Num contexto socioeconômico de evidente exploração neocolonizadora dos espaços turísticos indígenas da chamada Costa do Descobrimento, diferentes aldeias Pataxó do Sul da Bahia têm feito emergir projetos autônomos e independentes de turismo comunitário, a exemplo das aldeias mencionadas no presente estudo, localizadas na T.I. Coroa Vermelha, entre outras que o presente estudo não foi capaz de abarcar pelo seu escopo limitado. Fato é que a atividade etnoturística tem se popularizado no Sul da Bahia, inclusive em territórios retomados que ainda aguardam regularização, e cujas comunidades sofrem com a situação de vulnerabilidade e insegurança a qual ficam submetidos, podendo ser compreendida como uma estratégia de (r)existência contemporânea para se poder Viver Sossegado (Costa, 2020). Com efeito, há décadas, os Pataxó se articulam coletivamente e de forma organizada, tanto na esfera pública – política, quanto na privada – familiar e espiritual, para retomar territórios e se manter neles de maneira sustentável, ao mesmo tempo em que promovem a união cada vez mais sólida das suas comunidades e o fortalecimento das suas tradições.
Fonte: Shakira Baião.
Para permanecer de modo sustentável e autônomo na terra retomada, as comunidades da região da chamada Costa do Descobrimento lançam mão de diversas atividades produtivas como a agricultura, piscicultura, a produção de artesanato, a produção de farinha e outros derivados da mandioca, mas, também, tem cada vez mais investido em atividades econômicas empreendedoras, principalmente voltadas para o mercado do turismo: as fábricas e lojas de comercialização de artesanatos, as lojinhas de conveniência e as aldeias que, ao se estruturarem e abrirem suas portas para a visitação turística, se convertem em empreendimentos etnoturísticos.
Ainda não existem estatísticas relativas à quantidade de novos turistas que passam a ter contato com a História e a Cultura Pataxó graças a este recente impulsionamento do Turismo Indígena de Base Comunitária da Coroa Vermelha, e esse fato é um indicativo importante da necessidade de futuras pesquisas no âmbito deste novo mercado que se expande e se multiplica na velocidade da flecha em Coroa Vermelha.
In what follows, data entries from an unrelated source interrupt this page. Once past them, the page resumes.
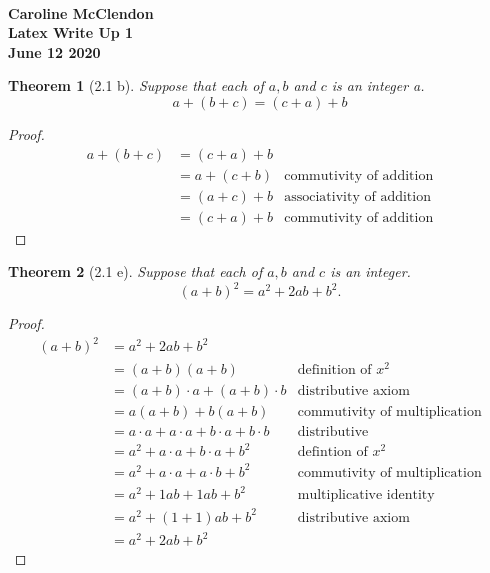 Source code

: \documentclass[12pt,std, fleqn]{article}
\newtheorem{theorem} {Theorem}
\begin{document}
\
\begin{center}
\textbf{Caroline McClendon} \\
\vspace{.6 cm}
\textbf{Latex Write Up 1} \\
\textbf{June 12 2020}
\end{center}
\vspace{.2 cm}


\begin{theorem}[2.1 b]
Suppose that each of $ a, b$ and $c$ is an integer
a. $$a + (b + c) = (c + a) + b$$
\end{theorem} 

\begin{proof}
\begin{align*}
a + (b + c)&=(c + a) + b & \\
       &=a + (c + b) & \text{commutivity of addition}\\
       &=(a + c) + b & \text{associativity of addition}\\
       &=(c + a) + b & \text{commutivity of addition}
\end{align*}
\end{proof}
     
\begin{theorem}[2.1 e] Suppose that each of $a, b$ and $c$ is an integer.
$$(a+b)^2 = a^2 + 2ab + b^2.$$
\end{theorem}

\begin{proof} 
\begin{align*}
(a+b)^2 &= a^2 + 2ab + b^2 \\
        &= (a+b)(a+b)  & \text{definition of $x^2$}\\
        &= (a+b) \cdot a + (a+b) \cdot b & \text{distributive axiom} \\
        &= a(a+b) + b(a+b) & \text{commutivity of multiplication} \\
        &= a\cdot a + a\cdot a + b \cdot a + b \cdot b & \text{distributive}\\
        &= a^2 + a\cdot a + b \cdot a + b^2 & \text{defintion of $x^2$} \\
        &= a^2 + a\cdot a + a \cdot b + b^2 & \text{commutivity of multiplication}\\
        &= a^2 + 1ab + 1ab + b^2 &\text{multiplicative identity}\\
        &= a^2 + (1+1)ab + b^2 & \text{distributive axiom}\\
        &= a^2 + 2ab + b^2 
\end{align*}
\end{proof}
\pagebreak
\end{document}
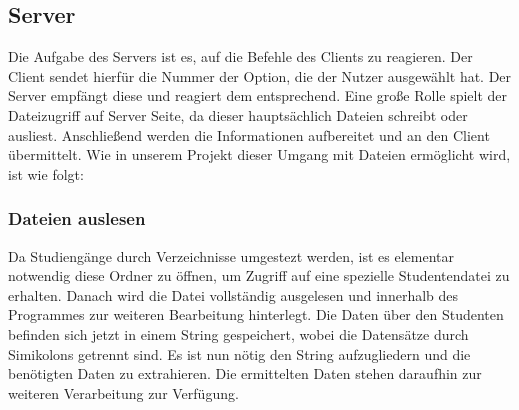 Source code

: \documentclass{scrartcl}
\begin{document}
	\subsection{Server}
		Die Aufgabe des Servers ist es, auf die Befehle des Clients zu reagieren. Der Client sendet hierfür die Nummer der Option, die der Nutzer ausgewählt hat. Der Server empfängt diese und reagiert dem entsprechend. Eine große Rolle spielt der Dateizugriff auf Server Seite, da dieser hauptsächlich Dateien schreibt oder ausliest. Anschließend werden die Informationen aufbereitet und an den Client übermittelt. Wie in unserem Projekt dieser Umgang mit Dateien ermöglicht wird, ist wie folgt:
		\subsubsection{Dateien auslesen}
			Da Studiengänge durch Verzeichnisse umgestezt werden, ist es elementar notwendig diese Ordner zu öffnen, um Zugriff auf eine spezielle Studentendatei zu erhalten. Danach wird die Datei vollständig ausgelesen und innerhalb des Programmes zur weiteren Bearbeitung hinterlegt. Die Daten über den Studenten befinden sich jetzt in einem String gespeichert, wobei die Datensätze durch Simikolons getrennt sind. Es ist nun nötig den String aufzugliedern und die benötigten Daten zu extrahieren. Die ermittelten Daten stehen daraufhin zur weiteren Verarbeitung zur Verfügung.
\end{document}
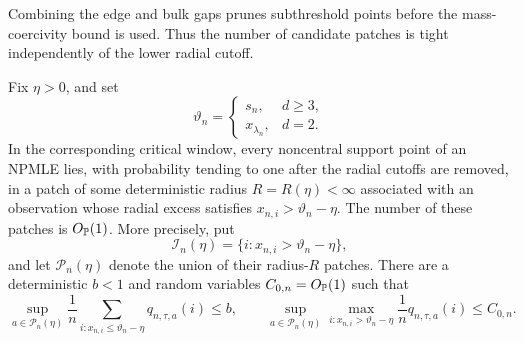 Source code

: Combining the edge and bulk gaps prunes subthreshold points before the
mass-coercivity bound is used. Thus the number of candidate patches is tight
independently of the lower radial cutoff.
\begin{proposition}
\label{prop:support-threshold-pruning}
Fix \(\eta>0\), and set
\[
    \vartheta_n=
    \begin{cases}
       s_n,&d\ge3,\\
       x_{\lambda_n},&d=2.
    \end{cases}
\]
In the corresponding critical window, every noncentral support point of an
NPMLE lies, with probability tending to one after the radial
cutoffs are removed, in a patch of some deterministic radius
\(R=R(\eta)<\infty\) associated with an observation whose radial excess
satisfies \(x_{n,i}>\vartheta_n-\eta\). The number of these patches is
\(O_{\Pbb}(1)\). More precisely, put
\[
 \mathcal I_n(\eta)=\{i:x_{n,i}>\vartheta_n-\eta\},
\]
and let \(\mathcal P_n(\eta)\) denote the union of their radius-\(R\) patches.
There are a deterministic \(b<1\) and
random variables \(C_{0,n}=O_{\Pbb}(1)\) such that
\[
 \sup_{a\in\mathcal P_n(\eta)}
 \frac1n\sum_{i:x_{n,i}\le\vartheta_n-\eta}
 q_{n,\tau,a}(i)\le b,
 \qquad
 \sup_{a\in\mathcal P_n(\eta)}
 \max_{i:x_{n,i}>\vartheta_n-\eta}
 \frac1nq_{n,\tau,a}(i)\le C_{0,n}.
\]
\end{proposition}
Se é verdade que “o futuro é ancestral” (Krenak, 2022), então o futuro do turismo há de ser comunitário. Nesse sentido, aprender com a prática da atividade turística organizada por povos indígenas – a qual, conforme buscamos demonstrar, dado o próprio modo de vida dos povos indígenas, já nasce comunitária e ambientalmente sustentável pelo menos entre o povo Pataxó – pode ser um caminho possível para construirmos o futuro do turismo que queremos.